ASSIGNMENT: Only the text of the records, copied exactly, is wanted; no pictures.

*** DATA EXCERPTS

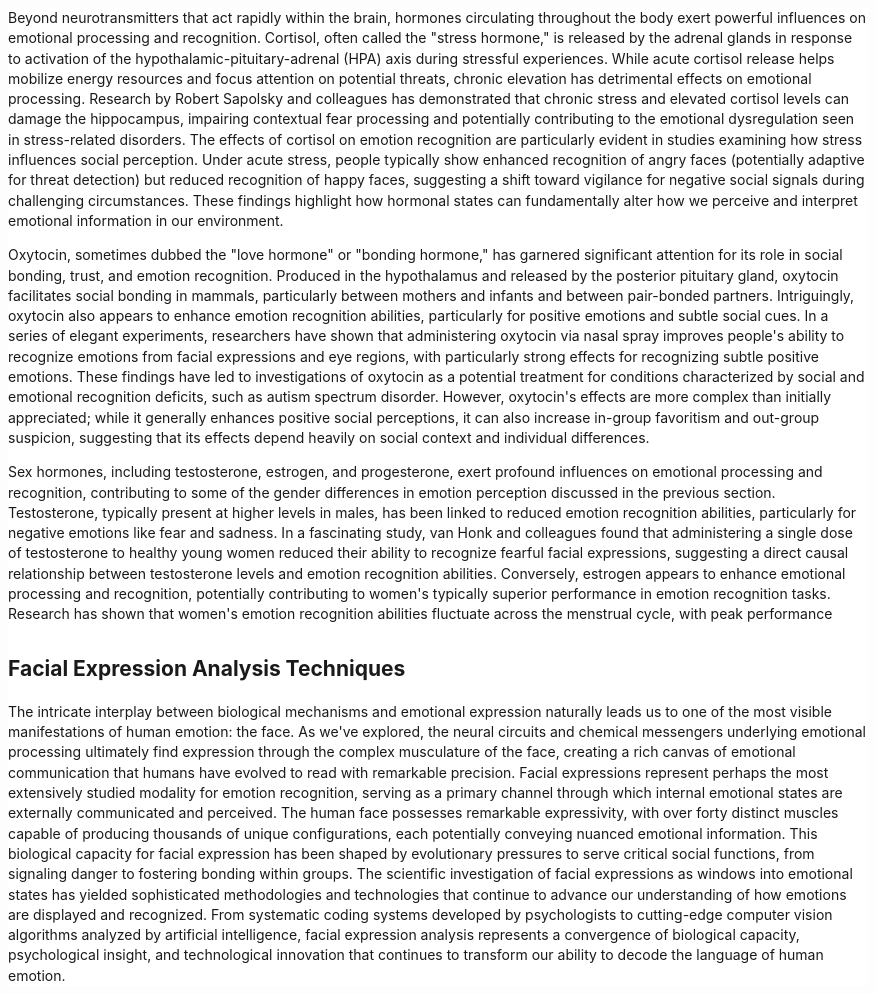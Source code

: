 Beyond neurotransmitters that act rapidly within the brain, hormones circulating throughout the body exert powerful influences on emotional processing and recognition. Cortisol, often called the "stress hormone," is released by the adrenal glands in response to activation of the hypothalamic-pituitary-adrenal (HPA) axis during stressful experiences. While acute cortisol release helps mobilize energy resources and focus attention on potential threats, chronic elevation has detrimental effects on emotional processing. Research by Robert Sapolsky and colleagues has demonstrated that chronic stress and elevated cortisol levels can damage the hippocampus, impairing contextual fear processing and potentially contributing to the emotional dysregulation seen in stress-related disorders. The effects of cortisol on emotion recognition are particularly evident in studies examining how stress influences social perception. Under acute stress, people typically show enhanced recognition of angry faces (potentially adaptive for threat detection) but reduced recognition of happy faces, suggesting a shift toward vigilance for negative social signals during challenging circumstances. These findings highlight how hormonal states can fundamentally alter how we perceive and interpret emotional information in our environment.

Oxytocin, sometimes dubbed the "love hormone" or "bonding hormone," has garnered significant attention for its role in social bonding, trust, and emotion recognition. Produced in the hypothalamus and released by the posterior pituitary gland, oxytocin facilitates social bonding in mammals, particularly between mothers and infants and between pair-bonded partners. Intriguingly, oxytocin also appears to enhance emotion recognition abilities, particularly for positive emotions and subtle social cues. In a series of elegant experiments, researchers have shown that administering oxytocin via nasal spray improves people's ability to recognize emotions from facial expressions and eye regions, with particularly strong effects for recognizing subtle positive emotions. These findings have led to investigations of oxytocin as a potential treatment for conditions characterized by social and emotional recognition deficits, such as autism spectrum disorder. However, oxytocin's effects are more complex than initially appreciated; while it generally enhances positive social perceptions, it can also increase in-group favoritism and out-group suspicion, suggesting that its effects depend heavily on social context and individual differences.

Sex hormones, including testosterone, estrogen, and progesterone, exert profound influences on emotional processing and recognition, contributing to some of the gender differences in emotion perception discussed in the previous section. Testosterone, typically present at higher levels in males, has been linked to reduced emotion recognition abilities, particularly for negative emotions like fear and sadness. In a fascinating study, van Honk and colleagues found that administering a single dose of testosterone to healthy young women reduced their ability to recognize fearful facial expressions, suggesting a direct causal relationship between testosterone levels and emotion recognition abilities. Conversely, estrogen appears to enhance emotional processing and recognition, potentially contributing to women's typically superior performance in emotion recognition tasks. Research has shown that women's emotion recognition abilities fluctuate across the menstrual cycle, with peak performance

## Facial Expression Analysis Techniques

The intricate interplay between biological mechanisms and emotional expression naturally leads us to one of the most visible manifestations of human emotion: the face. As we've explored, the neural circuits and chemical messengers underlying emotional processing ultimately find expression through the complex musculature of the face, creating a rich canvas of emotional communication that humans have evolved to read with remarkable precision. Facial expressions represent perhaps the most extensively studied modality for emotion recognition, serving as a primary channel through which internal emotional states are externally communicated and perceived. The human face possesses remarkable expressivity, with over forty distinct muscles capable of producing thousands of unique configurations, each potentially conveying nuanced emotional information. This biological capacity for facial expression has been shaped by evolutionary pressures to serve critical social functions, from signaling danger to fostering bonding within groups. The scientific investigation of facial expressions as windows into emotional states has yielded sophisticated methodologies and technologies that continue to advance our understanding of how emotions are displayed and recognized. From systematic coding systems developed by psychologists to cutting-edge computer vision algorithms analyzed by artificial intelligence, facial expression analysis represents a convergence of biological capacity, psychological insight, and technological innovation that continues to transform our ability to decode the language of human emotion.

******

RESULT FOR THIS TASK:
Source code

: Beyond neurotransmitters that act rapidly within the brain, hormones circulating throughout the body exert powerful influences on emotional processing and recognition. Cortisol, often called the "stress hormone," is released by the adrenal glands in response to activation of the hypothalamic-pituitary-adrenal (HPA) axis during stressful experiences. While acute cortisol release helps mobilize energy resources and focus attention on potential threats, chronic elevation has detrimental effects on emotional processing. Research by Robert Sapolsky and colleagues has demonstrated that chronic stress and elevated cortisol levels can damage the hippocampus, impairing contextual fear processing and potentially contributing to the emotional dysregulation seen in stress-related disorders. The effects of cortisol on emotion recognition are particularly evident in studies examining how stress influences social perception. Under acute stress, people typically show enhanced recognition of angry faces (potentially adaptive for threat detection) but reduced recognition of happy faces, suggesting a shift toward vigilance for negative social signals during challenging circumstances. These findings highlight how hormonal states can fundamentally alter how we perceive and interpret emotional information in our environment.

Oxytocin, sometimes dubbed the "love hormone" or "bonding hormone," has garnered significant attention for its role in social bonding, trust, and emotion recognition. Produced in the hypothalamus and released by the posterior pituitary gland, oxytocin facilitates social bonding in mammals, particularly between mothers and infants and between pair-bonded partners. Intriguingly, oxytocin also appears to enhance emotion recognition abilities, particularly for positive emotions and subtle social cues. In a series of elegant experiments, researchers have shown that administering oxytocin via nasal spray improves people's ability to recognize emotions from facial expressions and eye regions, with particularly strong effects for recognizing subtle positive emotions. These findings have led to investigations of oxytocin as a potential treatment for conditions characterized by social and emotional recognition deficits, such as autism spectrum disorder. However, oxytocin's effects are more complex than initially appreciated; while it generally enhances positive social perceptions, it can also increase in-group favoritism and out-group suspicion, suggesting that its effects depend heavily on social context and individual differences.

Sex hormones, including testosterone, estrogen, and progesterone, exert profound influences on emotional processing and recognition, contributing to some of the gender differences in emotion perception discussed in the previous section. Testosterone, typically present at higher levels in males, has been linked to reduced emotion recognition abilities, particularly for negative emotions like fear and sadness. In a fascinating study, van Honk and colleagues found that administering a single dose of testosterone to healthy young women reduced their ability to recognize fearful facial expressions, suggesting a direct causal relationship between testosterone levels and emotion recognition abilities. Conversely, estrogen appears to enhance emotional processing and recognition, potentially contributing to women's typically superior performance in emotion recognition tasks. Research has shown that women's emotion recognition abilities fluctuate across the menstrual cycle, with peak performance

## Facial Expression Analysis Techniques

The intricate interplay between biological mechanisms and emotional expression naturally leads us to one of the most visible manifestations of human emotion: the face. As we've explored, the neural circuits and chemical messengers underlying emotional processing ultimately find expression through the complex musculature of the face, creating a rich canvas of emotional communication that humans have evolved to read with remarkable precision. Facial expressions represent perhaps the most extensively studied modality for emotion recognition, serving as a primary channel through which internal emotional states are externally communicated and perceived. The human face possesses remarkable expressivity, with over forty distinct muscles capable of producing thousands of unique configurations, each potentially conveying nuanced emotional information. This biological capacity for facial expression has been shaped by evolutionary pressures to serve critical social functions, from signaling danger to fostering bonding within groups. The scientific investigation of facial expressions as windows into emotional states has yielded sophisticated methodologies and technologies that continue to advance our understanding of how emotions are displayed and recognized. From systematic coding systems developed by psychologists to cutting-edge computer vision algorithms analyzed by artificial intelligence, facial expression analysis represents a convergence of biological capacity, psychological insight, and technological innovation that continues to transform our ability to decode the language of human emotion.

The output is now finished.